In May 2017, I undertook a 4-days expedition to Tasman Glacier in Aoraki/Mount Cook National Park. This has been a place I wanted to go in for quite a long time. Our trip started by taking a helicopter fly landed near Tasman Saddle Hut. Then we traversed across a large glacier ground and successfully climbed to the 2834 m peak of Hochstetter Dome in the Tasman Glacier head. The next day, after completing my morning photography in Tasman Saddle, we walked to the 2460 m Kelman Hut. Then our following activities in Tasman Glacier used this hut as our base. On the last day of this trip, we tried to climb to the 2699 m peak of Mt Aylmer, but not successful due to the broken dangerous route with many hidden crevasses.

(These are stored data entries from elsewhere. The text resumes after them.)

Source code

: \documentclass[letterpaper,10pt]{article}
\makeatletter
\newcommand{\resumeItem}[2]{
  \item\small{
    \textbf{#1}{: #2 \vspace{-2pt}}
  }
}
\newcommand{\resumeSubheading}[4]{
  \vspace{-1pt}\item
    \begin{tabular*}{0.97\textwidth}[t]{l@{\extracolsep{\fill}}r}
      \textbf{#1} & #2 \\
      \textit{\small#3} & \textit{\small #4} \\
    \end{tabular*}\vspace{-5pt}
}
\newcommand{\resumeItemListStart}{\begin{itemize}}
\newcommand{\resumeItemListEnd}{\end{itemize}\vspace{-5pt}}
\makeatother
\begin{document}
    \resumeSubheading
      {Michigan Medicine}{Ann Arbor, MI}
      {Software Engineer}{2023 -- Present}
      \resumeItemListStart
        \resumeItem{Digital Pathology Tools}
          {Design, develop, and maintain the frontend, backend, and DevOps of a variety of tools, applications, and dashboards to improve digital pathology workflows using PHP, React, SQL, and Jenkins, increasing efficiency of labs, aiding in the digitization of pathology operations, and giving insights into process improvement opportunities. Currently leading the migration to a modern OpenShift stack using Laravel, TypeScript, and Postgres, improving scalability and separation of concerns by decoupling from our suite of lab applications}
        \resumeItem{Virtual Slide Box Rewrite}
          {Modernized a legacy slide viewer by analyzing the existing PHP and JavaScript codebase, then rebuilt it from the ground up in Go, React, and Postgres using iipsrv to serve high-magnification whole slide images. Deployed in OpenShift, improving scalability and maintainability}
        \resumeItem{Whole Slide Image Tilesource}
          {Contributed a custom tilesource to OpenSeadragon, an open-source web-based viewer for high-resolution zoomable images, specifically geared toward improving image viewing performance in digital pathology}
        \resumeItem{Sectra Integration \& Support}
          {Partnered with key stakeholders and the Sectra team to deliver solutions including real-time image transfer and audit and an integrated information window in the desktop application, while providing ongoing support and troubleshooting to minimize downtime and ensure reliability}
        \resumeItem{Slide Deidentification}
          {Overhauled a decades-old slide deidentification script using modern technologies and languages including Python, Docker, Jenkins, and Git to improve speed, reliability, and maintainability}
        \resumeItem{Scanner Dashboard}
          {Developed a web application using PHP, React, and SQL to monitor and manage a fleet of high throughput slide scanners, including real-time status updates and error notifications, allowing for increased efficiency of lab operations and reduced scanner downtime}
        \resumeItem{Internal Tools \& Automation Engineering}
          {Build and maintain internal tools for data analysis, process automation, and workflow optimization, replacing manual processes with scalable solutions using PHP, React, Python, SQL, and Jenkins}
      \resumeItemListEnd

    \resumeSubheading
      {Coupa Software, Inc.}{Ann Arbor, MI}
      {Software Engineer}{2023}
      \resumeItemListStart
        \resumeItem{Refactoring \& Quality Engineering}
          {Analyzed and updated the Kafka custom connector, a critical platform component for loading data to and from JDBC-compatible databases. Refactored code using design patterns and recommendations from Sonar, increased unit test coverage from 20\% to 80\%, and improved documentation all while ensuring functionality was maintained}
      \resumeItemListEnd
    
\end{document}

While Tasman Glacier is one of the classic alpine mountaineering play grounds in the Southern Alps, some fatal accidents were reported in this area. For example, an accident happened in 2013 just above Tasman Saddle Hut, which led an experienced climber died.
to see the report.
This image was taken in the twilight period of 15 May 2017, the last day of my expedition. I got up at 5am and went out of Kelman Hut. As being not secured with a rope, I could only move slowly to this glacier edge near the hut with the assistance of an ice axe. By the time I set up my camera, a full moon was still hung on the sky and moonlight was shedding on the mountains. The sparkling dots on the snowy foreground were the effect of star reflections under moonlight.
Caption from New Zealand Geographic: "The eastern horizon has already started to glow, but the reflections of stars linger on the snow of the Tasman Saddle - still visible thanks to the lingering moonlight."